TASK DETAILS - Type out the lines below exactly, from the first through the line holding "#### operações lógicas", and include no pictures.

GIVEN INFORMATION -
---------------
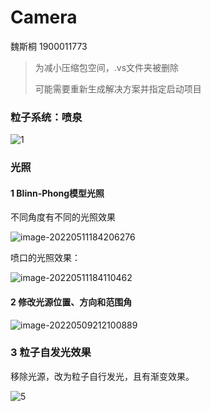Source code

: # Camera

魏斯桐 1900011773

> 为减小压缩包空间，.vs文件夹被删除
>
> 可能需要重新生成解决方案并指定启动项目

### 粒子系统：喷泉

![1](D:\OpenGL\hand-graphics-homework-main\Pictures\1.gif)

### 光照

#### 1 Blinn-Phong模型光照

不同角度有不同的光照效果

![image-20220511184206276](D:\OpenGL\hand-graphics-homework-main\Pictures\2.png)

喷口的光照效果：

![image-20220511184110462](C:\Users\Administrator\AppData\Roaming\Typora\typora-user-images\image-20220511184110462.png)

#### 2 修改光源位置、方向和范围角

![image-20220509212100889](D:\OpenGL\hand-graphics-homework-main\Pictures\4.png)

### 3 粒子自发光效果

移除光源，改为粒子自行发光，且有渐变效果。

![5](D:\OpenGL\hand-graphics-homework-main\Pictures\5.gif)
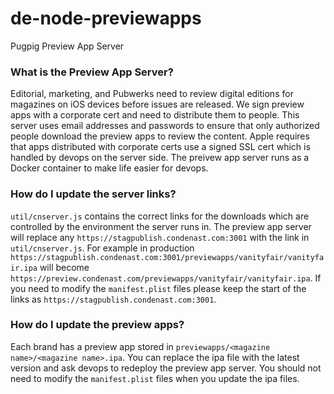 # de-node-previewapps
Pugpig Preview App Server

### What is the Preview App Server?

Editorial, marketing, and Pubwerks need to review digital editions for magazines on iOS devices before issues are released. We sign preview apps with a corporate cert and need to distribute them to people. This server uses email addresses and passwords to ensure that only authorized people download the preview apps to review the content. Apple requires that apps distributed with corporate certs use a signed SSL cert which is handled by devops on the server side. The preivew app server runs as a Docker container to make life easier for devops.

### How do I update the server links?

`util/cnserver.js` contains the correct links for the downloads which are controlled by the environment the server runs in. The preview app server will replace any `https://stagpublish.condenast.com:3001` with the link in `util/cnserver.js`. For example in production `https://stagpublish.condenast.com:3001/previewapps/vanityfair/vanityfair.ipa` will become `https://preview.condenast.com/previewapps/vanityfair/vanityfair.ipa`. If you need to modify the `manifest.plist` files please keep the start of the links as `https://stagpublish.condenast.com:3001`.

### How do I update the preview apps?

Each brand has a preview app stored in `previewapps/<magazine name>/<magazine name>.ipa`. You can replace the ipa file with the latest version and ask devops to redeploy the preview app server. You should not need to modify the `manifest.plist` files when you update the ipa files.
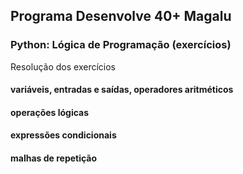 ## Programa Desenvolve 40+ Magalu 
### Python: Lógica de Programação (exercícios)

Resolução dos exercícios

#### variáveis, entradas e saídas, operadores aritméticos
#### operações lógicas
#### expressões condicionais
#### malhas de repetição
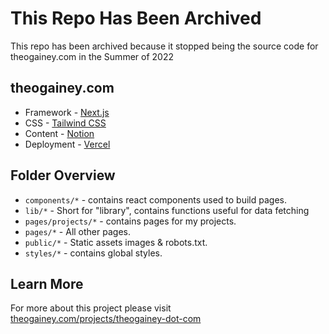 # This Repo Has Been Archived

This repo has been archived because it stopped being the source code for theogainey.com in the Summer of 2022  

## theogainey.com
- Framework - [Next.js](https://nextjs.org/)
- CSS  - [Tailwind CSS](https://tailwindcss.com/)
- Content - [Notion](https://developers.notion.com/)
- Deployment - [Vercel](https://vercel.com/)

## Folder Overview
- `components/*` - contains react components used to build pages.
- `lib/*` - Short for "library", contains functions useful for data fetching    
- `pages/projects/*` - contains pages for my projects.
- `pages/*` - All other pages.
- `public/*` - Static assets images & robots.txt.
- `styles/*` -  contains global styles.


## Learn More
For more about this project please visit [theogainey.com/projects/theogainey-dot-com](https://www.theogainey.com/projects/theogainey-dot-com)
---------------
SOLUTION -
Source code

: # Camera

魏斯桐 1900011773

> 为减小压缩包空间，.vs文件夹被删除
>
> 可能需要重新生成解决方案并指定启动项目

### 粒子系统：喷泉

![1](D:\OpenGL\hand-graphics-homework-main\Pictures\1.gif)

### 光照

#### 1 Blinn-Phong模型光照

不同角度有不同的光照效果

![image-20220511184206276](D:\OpenGL\hand-graphics-homework-main\Pictures\2.png)

喷口的光照效果：

![image-20220511184110462](C:\Users\Administrator\AppData\Roaming\Typora\typora-user-images\image-20220511184110462.png)

#### 2 修改光源位置、方向和范围角

![image-20220509212100889](D:\OpenGL\hand-graphics-homework-main\Pictures\4.png)

### 3 粒子自发光效果

移除光源，改为粒子自行发光，且有渐变效果。

![5](D:\OpenGL\hand-graphics-homework-main\Pictures\5.gif)
 # de-node-previewapps
Pugpig Preview App Server

### What is the Preview App Server?

Editorial, marketing, and Pubwerks need to review digital editions for magazines on iOS devices before issues are released. We sign preview apps with a corporate cert and need to distribute them to people. This server uses email addresses and passwords to ensure that only authorized people download the preview apps to review the content. Apple requires that apps distributed with corporate certs use a signed SSL cert which is handled by devops on the server side. The preivew app server runs as a Docker container to make life easier for devops.

### How do I update the server links?

`util/cnserver.js` contains the correct links for the downloads which are controlled by the environment the server runs in. The preview app server will replace any `https://stagpublish.condenast.com:3001` with the link in `util/cnserver.js`. For example in production `https://stagpublish.condenast.com:3001/previewapps/vanityfair/vanityfair.ipa` will become `https://preview.condenast.com/previewapps/vanityfair/vanityfair.ipa`. If you need to modify the `manifest.plist` files please keep the start of the links as `https://stagpublish.condenast.com:3001`.

### How do I update the preview apps?

Each brand has a preview app stored in `previewapps/<magazine name>/<magazine name>.ipa`. You can replace the ipa file with the latest version and ask devops to redeploy the preview app server. You should not need to modify the `manifest.plist` files when you update the ipa files.
 ## Programa Desenvolve 40+ Magalu 
### Python: Lógica de Programação (exercícios)

Resolução dos exercícios

#### variáveis, entradas e saídas, operadores aritméticos
#### operações lógicas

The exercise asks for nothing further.